50 years later, it still occasionally works for a living.


----------



## chris l (Aug 5, 2005)

[quote}

50 years later, it still occasionally works for a living.


----------



## mach 0.0013137 (Jan 10, 2005)

chris l said:


> > 50 years later, it still occasionally works for a living.
> 
> 
> Me too...
> ...


The youth of today


----------



## raketakat (Sep 24, 2003)

My Lorus fob was used as a missile for the umpteenth time last week







. It still works fine but the clasp is Knackered







.

I'll have a rummage in the boxes and see what I can find.

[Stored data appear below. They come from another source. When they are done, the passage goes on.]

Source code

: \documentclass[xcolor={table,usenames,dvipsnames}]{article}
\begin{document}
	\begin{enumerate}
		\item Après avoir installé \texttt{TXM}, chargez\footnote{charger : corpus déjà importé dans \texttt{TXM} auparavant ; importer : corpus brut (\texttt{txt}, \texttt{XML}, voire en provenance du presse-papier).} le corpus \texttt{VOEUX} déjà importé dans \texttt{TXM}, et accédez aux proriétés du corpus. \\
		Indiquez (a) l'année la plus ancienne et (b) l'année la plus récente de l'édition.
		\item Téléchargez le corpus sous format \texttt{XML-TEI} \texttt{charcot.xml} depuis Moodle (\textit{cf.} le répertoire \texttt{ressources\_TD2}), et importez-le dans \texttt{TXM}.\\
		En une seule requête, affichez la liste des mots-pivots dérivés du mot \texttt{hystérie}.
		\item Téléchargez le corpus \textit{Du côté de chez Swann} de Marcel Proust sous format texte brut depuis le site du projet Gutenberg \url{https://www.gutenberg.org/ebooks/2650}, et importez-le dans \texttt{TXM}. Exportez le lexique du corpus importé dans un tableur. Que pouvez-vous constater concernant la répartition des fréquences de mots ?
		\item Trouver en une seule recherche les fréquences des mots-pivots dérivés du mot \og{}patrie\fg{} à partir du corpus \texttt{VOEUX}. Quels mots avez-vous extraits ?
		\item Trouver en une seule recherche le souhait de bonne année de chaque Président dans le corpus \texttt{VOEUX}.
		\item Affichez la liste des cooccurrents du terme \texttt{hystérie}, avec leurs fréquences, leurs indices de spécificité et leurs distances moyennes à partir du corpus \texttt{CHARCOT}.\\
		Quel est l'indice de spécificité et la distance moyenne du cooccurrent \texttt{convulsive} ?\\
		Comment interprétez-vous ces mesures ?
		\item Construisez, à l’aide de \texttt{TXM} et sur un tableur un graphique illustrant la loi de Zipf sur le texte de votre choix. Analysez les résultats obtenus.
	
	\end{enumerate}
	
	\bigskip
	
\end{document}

We can't wear wristwatches because they spread MRSA







so I'll have to pin it on.


----------



## mach 0.0013137 (Jan 10, 2005)

raketakat said:


> My Lorus fob was used as a missile for the umpteenth time last week
> 
> 
> 
> ...


I said you were in the wrong branch Ian, I can get away with going double wristed


----------



## chris l (Aug 5, 2005)




----------



## nepman (May 26, 2006)

OK, let me rephrase and perhaps clarify.

I don't find the idea of something working AT 50 that remarkable-I find the idea of it working FOR 50 rather more amusing.

I was born DEC 58, so I'm not that far from that moment either, and I'm pretty sure that I'll still be punching a clock at the end of 2008.


----------



## Russ Cook (Feb 12, 2006)

nepman said:


> OK, let me rephrase and perhaps clarify.
> 
> I don't find the idea of something working AT 50 that remarkable-I find the idea of it working FOR 50 rather more amusing.
> 
> I was born DEC 58, so I'm not that far from that moment either, and I'm pretty sure that I'll still be punching a clock at the end of 2008.


50, are happy days,i was born Feb 60,as a jolly steel erector,AND SELF EMPLOYED







i shall be clocking on at the end of 2030







Thats why i collect Russian watches,and there not cheap anymore







disillusioned of Basildon


----------